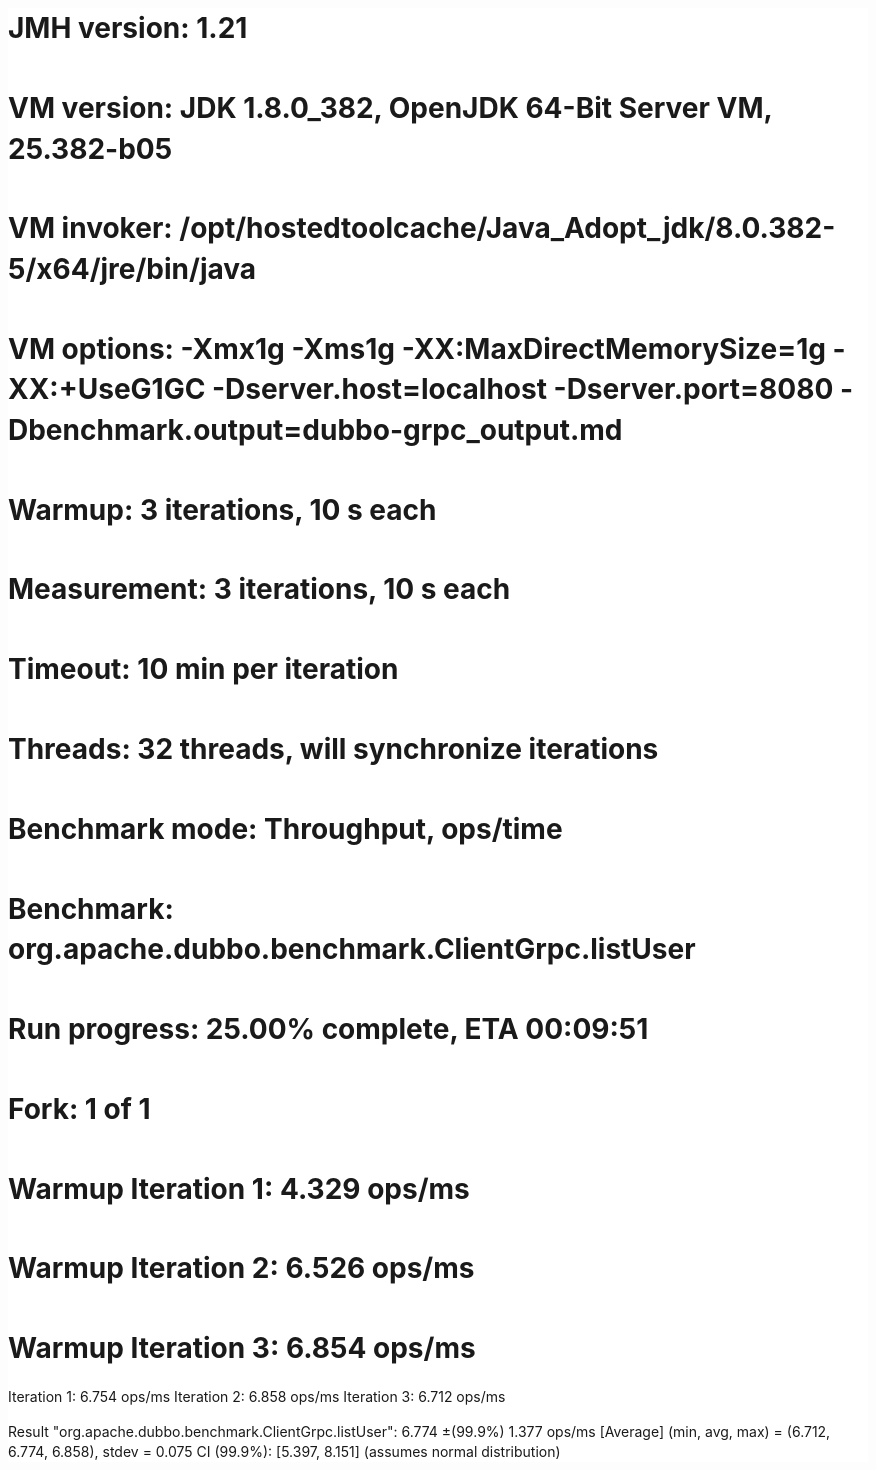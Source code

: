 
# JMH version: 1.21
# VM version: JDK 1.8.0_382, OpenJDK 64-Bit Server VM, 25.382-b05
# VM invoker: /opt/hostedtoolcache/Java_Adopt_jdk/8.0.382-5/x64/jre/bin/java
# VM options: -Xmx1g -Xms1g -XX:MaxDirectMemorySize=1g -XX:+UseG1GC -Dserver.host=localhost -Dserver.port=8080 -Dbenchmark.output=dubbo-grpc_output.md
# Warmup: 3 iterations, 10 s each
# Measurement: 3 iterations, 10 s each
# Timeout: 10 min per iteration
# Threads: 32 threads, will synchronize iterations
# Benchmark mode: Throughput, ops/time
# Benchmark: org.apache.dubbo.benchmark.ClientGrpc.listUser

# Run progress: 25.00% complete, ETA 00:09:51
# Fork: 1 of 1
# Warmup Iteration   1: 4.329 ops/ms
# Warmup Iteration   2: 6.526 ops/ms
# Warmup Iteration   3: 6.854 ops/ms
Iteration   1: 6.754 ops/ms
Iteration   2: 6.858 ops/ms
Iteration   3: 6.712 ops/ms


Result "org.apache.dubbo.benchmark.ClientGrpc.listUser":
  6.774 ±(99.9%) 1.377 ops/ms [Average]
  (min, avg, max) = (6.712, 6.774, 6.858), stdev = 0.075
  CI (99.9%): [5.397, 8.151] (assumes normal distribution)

Problem to solve: Each line from the top of the records through the one containing "# Benchmark mode: Throughput, ops/time" needs to be transcribed exactly, without pictures.

Result of the exercise:
Source code

: 
# JMH version: 1.21
# VM version: JDK 1.8.0_382, OpenJDK 64-Bit Server VM, 25.382-b05
# VM invoker: /opt/hostedtoolcache/Java_Adopt_jdk/8.0.382-5/x64/jre/bin/java
# VM options: -Xmx1g -Xms1g -XX:MaxDirectMemorySize=1g -XX:+UseG1GC -Dserver.host=localhost -Dserver.port=8080 -Dbenchmark.output=dubbo-grpc_output.md
# Warmup: 3 iterations, 10 s each
# Measurement: 3 iterations, 10 s each
# Timeout: 10 min per iteration
# Threads: 32 threads, will synchronize iterations
# Benchmark mode: Throughput, ops/time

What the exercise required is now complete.